April 7, 2021
In a 6-2 ruling, the U.S. Supreme Court took Google’s side in a copyright battle with Oracle over the former’s use of Java APIs in its Android operating system. Oracle, which had purchased Java in 2010 when it bought Sun Microsystems, sought billions of dollars in damages for what it claimed was copyright infringement. Google argued that free access to the Java software interfaces was important to innovation. Writing for the majority, Justice Stephen Breyer said that Google made “fair use” of the Java code.
The New York Times reports that after a San Francisco jury in 2016 came to the same conclusion, the United States Court of Appeals for the Federal Circuit disagreed, in a 2018 ruling.
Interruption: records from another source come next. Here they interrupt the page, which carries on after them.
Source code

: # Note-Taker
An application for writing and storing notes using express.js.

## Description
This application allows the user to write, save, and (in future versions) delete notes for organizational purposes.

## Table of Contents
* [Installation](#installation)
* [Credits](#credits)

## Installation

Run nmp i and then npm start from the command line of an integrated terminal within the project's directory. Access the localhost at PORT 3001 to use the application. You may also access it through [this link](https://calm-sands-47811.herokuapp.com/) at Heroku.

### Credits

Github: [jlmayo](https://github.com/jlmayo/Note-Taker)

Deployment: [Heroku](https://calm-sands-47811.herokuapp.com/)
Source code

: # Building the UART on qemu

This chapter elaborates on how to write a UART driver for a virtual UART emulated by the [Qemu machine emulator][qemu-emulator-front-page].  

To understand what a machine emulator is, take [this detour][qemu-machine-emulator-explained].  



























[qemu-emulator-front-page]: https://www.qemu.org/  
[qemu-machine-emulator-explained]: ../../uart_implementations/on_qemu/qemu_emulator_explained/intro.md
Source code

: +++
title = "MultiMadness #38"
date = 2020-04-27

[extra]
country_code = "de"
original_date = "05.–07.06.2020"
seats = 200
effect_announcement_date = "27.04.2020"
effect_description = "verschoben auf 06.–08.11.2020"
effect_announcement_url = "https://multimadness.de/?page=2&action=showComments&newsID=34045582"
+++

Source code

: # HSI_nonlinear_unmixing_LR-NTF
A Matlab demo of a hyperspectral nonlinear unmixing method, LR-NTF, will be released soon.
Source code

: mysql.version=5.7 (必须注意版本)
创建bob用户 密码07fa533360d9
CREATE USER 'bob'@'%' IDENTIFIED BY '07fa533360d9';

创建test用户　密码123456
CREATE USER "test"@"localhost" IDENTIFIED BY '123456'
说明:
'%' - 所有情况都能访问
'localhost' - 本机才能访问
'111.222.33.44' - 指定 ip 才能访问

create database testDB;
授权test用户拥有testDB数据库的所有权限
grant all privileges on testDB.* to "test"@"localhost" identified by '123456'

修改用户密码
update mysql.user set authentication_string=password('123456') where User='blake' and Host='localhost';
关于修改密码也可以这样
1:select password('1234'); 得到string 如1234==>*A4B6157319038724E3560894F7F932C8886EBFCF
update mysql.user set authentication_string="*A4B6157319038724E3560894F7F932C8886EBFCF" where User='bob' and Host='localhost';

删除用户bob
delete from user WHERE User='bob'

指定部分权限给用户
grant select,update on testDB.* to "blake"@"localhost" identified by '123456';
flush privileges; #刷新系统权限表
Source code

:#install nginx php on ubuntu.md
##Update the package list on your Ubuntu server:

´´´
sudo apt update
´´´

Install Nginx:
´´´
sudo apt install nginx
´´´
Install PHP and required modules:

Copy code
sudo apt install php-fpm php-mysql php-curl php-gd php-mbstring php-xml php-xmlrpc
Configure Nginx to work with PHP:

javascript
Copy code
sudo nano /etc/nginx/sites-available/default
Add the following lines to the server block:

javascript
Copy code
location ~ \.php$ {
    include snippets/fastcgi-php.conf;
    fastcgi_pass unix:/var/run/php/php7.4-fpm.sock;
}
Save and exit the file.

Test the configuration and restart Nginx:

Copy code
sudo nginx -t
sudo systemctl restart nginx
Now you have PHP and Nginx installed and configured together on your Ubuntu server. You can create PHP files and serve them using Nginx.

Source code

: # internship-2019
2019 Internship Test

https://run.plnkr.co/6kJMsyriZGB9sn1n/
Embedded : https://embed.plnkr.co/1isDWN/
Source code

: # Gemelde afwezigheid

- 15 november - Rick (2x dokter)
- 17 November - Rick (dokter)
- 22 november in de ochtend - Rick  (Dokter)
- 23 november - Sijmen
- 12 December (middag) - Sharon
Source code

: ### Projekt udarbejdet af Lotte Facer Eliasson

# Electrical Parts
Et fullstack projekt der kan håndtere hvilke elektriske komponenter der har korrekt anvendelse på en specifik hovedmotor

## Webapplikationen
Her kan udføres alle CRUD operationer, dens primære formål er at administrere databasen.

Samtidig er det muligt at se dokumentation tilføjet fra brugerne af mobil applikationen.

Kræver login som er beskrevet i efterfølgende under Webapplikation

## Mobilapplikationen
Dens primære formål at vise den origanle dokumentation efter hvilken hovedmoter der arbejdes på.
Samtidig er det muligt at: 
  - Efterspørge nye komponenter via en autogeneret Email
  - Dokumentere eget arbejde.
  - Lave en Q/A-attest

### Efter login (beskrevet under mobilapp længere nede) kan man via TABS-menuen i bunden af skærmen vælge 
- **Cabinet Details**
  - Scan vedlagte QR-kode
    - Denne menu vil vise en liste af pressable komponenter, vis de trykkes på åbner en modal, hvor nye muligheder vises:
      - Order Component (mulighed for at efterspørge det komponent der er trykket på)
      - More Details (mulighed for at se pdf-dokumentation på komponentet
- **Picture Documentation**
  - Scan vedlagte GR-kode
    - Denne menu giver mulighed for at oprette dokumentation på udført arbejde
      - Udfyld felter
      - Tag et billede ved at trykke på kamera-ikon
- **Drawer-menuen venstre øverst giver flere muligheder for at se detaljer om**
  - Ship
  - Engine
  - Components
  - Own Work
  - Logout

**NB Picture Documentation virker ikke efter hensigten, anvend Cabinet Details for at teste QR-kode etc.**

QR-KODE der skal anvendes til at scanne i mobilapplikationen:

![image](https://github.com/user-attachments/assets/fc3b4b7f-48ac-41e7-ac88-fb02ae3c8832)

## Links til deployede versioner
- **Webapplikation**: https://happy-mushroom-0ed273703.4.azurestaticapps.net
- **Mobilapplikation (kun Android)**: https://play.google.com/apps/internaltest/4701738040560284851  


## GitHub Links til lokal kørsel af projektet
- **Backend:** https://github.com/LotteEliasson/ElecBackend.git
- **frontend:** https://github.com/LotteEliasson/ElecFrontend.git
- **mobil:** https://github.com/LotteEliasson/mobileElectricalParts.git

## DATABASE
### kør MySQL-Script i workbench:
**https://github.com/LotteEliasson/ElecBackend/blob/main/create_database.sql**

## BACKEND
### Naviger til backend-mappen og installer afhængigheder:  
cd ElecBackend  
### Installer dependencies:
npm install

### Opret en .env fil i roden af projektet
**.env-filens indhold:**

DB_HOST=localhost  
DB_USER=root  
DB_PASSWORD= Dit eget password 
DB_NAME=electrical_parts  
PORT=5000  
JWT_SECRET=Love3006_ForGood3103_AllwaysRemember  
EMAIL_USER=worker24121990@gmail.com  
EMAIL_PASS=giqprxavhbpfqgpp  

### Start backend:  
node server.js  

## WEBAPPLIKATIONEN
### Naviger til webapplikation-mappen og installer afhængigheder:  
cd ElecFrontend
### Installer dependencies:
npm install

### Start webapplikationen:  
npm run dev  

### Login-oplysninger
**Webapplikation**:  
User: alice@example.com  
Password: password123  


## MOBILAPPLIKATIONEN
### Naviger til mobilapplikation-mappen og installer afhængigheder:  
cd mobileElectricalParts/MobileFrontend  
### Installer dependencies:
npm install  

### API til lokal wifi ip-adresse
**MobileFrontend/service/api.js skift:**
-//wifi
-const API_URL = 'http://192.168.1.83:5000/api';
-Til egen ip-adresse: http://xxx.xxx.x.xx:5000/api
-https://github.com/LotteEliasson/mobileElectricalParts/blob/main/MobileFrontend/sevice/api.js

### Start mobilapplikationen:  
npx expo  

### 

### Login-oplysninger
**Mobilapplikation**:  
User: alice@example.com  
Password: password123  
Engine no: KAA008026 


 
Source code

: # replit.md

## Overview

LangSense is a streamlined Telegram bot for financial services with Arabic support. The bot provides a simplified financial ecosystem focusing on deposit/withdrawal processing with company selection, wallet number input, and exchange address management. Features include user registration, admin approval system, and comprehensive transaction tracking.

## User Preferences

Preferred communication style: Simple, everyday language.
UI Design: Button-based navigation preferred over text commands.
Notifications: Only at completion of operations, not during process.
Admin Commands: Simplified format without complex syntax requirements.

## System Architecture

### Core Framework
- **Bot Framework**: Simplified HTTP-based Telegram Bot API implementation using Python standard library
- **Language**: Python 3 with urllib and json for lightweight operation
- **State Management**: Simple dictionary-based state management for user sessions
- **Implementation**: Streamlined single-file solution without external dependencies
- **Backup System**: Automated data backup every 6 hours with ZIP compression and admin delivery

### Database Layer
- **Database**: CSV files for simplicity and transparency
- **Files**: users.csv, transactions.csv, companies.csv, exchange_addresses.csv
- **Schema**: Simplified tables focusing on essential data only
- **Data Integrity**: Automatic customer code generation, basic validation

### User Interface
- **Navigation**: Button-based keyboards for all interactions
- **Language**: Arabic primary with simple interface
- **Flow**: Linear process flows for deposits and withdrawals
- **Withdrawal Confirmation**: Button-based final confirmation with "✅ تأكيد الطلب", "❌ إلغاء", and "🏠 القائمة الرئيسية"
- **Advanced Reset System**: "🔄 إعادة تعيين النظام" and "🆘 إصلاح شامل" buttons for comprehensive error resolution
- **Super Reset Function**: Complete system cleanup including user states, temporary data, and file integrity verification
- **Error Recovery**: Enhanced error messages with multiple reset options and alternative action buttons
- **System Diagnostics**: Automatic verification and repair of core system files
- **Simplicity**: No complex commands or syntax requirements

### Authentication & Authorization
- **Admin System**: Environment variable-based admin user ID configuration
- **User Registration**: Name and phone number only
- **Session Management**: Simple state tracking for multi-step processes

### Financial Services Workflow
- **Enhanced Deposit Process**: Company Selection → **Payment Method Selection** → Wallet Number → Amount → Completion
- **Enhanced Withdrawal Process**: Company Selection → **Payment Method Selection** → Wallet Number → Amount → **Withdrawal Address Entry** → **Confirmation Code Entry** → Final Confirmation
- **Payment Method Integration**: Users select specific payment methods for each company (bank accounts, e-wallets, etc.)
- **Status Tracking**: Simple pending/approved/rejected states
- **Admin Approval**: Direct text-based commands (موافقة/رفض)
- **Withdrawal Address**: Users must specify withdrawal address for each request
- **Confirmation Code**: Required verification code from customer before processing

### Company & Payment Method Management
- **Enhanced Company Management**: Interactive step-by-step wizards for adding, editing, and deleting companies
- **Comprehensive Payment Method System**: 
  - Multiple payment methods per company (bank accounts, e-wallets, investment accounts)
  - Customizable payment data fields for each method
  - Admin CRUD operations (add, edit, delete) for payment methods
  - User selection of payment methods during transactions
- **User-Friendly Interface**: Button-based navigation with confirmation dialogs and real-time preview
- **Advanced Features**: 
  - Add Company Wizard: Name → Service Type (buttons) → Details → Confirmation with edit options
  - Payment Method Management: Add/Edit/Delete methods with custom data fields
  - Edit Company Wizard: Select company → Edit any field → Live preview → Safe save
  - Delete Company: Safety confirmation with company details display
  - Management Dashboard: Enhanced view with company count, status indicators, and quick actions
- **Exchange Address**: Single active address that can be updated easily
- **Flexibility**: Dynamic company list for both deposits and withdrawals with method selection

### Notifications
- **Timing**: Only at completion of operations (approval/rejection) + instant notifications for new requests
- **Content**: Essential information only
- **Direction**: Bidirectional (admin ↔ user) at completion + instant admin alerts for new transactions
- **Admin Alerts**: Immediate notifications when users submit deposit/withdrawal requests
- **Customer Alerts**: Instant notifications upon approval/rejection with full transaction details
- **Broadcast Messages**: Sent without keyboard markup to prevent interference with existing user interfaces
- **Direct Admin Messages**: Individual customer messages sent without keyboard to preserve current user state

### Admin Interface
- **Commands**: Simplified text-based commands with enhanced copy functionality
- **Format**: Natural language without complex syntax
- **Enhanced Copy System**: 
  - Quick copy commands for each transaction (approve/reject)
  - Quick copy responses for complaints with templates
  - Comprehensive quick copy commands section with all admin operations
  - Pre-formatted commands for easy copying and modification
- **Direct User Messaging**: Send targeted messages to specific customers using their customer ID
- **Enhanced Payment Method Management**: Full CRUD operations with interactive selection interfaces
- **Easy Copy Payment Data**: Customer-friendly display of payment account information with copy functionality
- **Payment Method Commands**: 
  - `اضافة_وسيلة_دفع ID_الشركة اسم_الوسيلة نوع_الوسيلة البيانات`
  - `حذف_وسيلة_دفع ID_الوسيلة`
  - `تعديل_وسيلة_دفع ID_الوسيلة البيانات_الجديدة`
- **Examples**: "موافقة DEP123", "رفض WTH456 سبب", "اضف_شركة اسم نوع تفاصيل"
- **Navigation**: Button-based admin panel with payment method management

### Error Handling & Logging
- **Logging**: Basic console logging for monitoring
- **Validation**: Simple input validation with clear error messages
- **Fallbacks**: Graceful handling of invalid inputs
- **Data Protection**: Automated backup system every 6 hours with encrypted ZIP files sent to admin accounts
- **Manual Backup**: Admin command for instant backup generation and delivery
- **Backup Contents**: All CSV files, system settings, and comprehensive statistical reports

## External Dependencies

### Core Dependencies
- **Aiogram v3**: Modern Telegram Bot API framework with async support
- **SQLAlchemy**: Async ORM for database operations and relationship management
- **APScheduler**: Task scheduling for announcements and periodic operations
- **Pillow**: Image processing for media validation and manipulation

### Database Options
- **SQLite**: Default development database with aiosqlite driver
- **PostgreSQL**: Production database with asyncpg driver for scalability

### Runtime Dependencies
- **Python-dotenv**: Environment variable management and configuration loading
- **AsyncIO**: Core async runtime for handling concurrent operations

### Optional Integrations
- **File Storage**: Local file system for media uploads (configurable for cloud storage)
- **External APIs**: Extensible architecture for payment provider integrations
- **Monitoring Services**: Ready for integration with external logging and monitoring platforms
At the time, Judge Kathleen O’Malley wrote for the unanimous three-member panel that, “there is nothing fair about taking a copyrighted work verbatim and using it for the same purpose and function as the original in a competing platform.”
When the case went back for trial to decide damages for Google, that company went to the Supreme Court, which agreed to take the case.
The Supreme Court said it would delve into whether the 11,000 lines of software code were copyrightable and, if so, Google’s use of them was subject to the fair use exception. In the ultimate ruling, the justices answered the second question only.
Joining him in the majority opinion were Chief Justice John Roberts Jr. and Justices Sonia Sotomayor, Elena Kagan, Neil Gorsuch and Brett Kavanaugh. Justice Amy Coney Barrett did not participate. Dissenters Clarence Thomas and Samuel Alito “said leapfrogging the first question was a grave analytical misstep,” suggesting the code was protected by copyright law.
Breyer, however, “wrote that the four fair-use factors set out in the Copyright Act all supported Google,” adding that the code “is inextricably bound together with a general system, the division of computing tasks, that no one claims is a proper subject of copyright.”
He added that the 11,000 lines of code “amounted to 0.4 percent of the relevant universe of code” and that Google’s use “seeks to expand the use and usefulness of Android-based smartphones,” in essence, creating something new. Finally, he pointed out that market effect “also weighs in favor of fair use.”
Thomas specifically disagreed with the last point, noting that, “by copying Oracle’s work, Google decimated Oracle’s market and created a mobile operating system now in over 2.5 billion actively used devices, earning tens of billions of dollars every year.”
CNN notes Google’s argument was that, although computer programs are copyrightable, APIs are different “because they involve little creative expression and are simply used by developers as shorthand to invoke groups of other instructions supported by the programming language.”
Dorsey & Whitney intellectual property lawyer Stefan Szpajda noted that the Supreme Court ruling would likely “be well-received by the many programmers, computer scientists, and industry groups whose amicus briefs spoke out against the Federal Circuit’s decision to reverse the jury’s finding of fair use at trial.”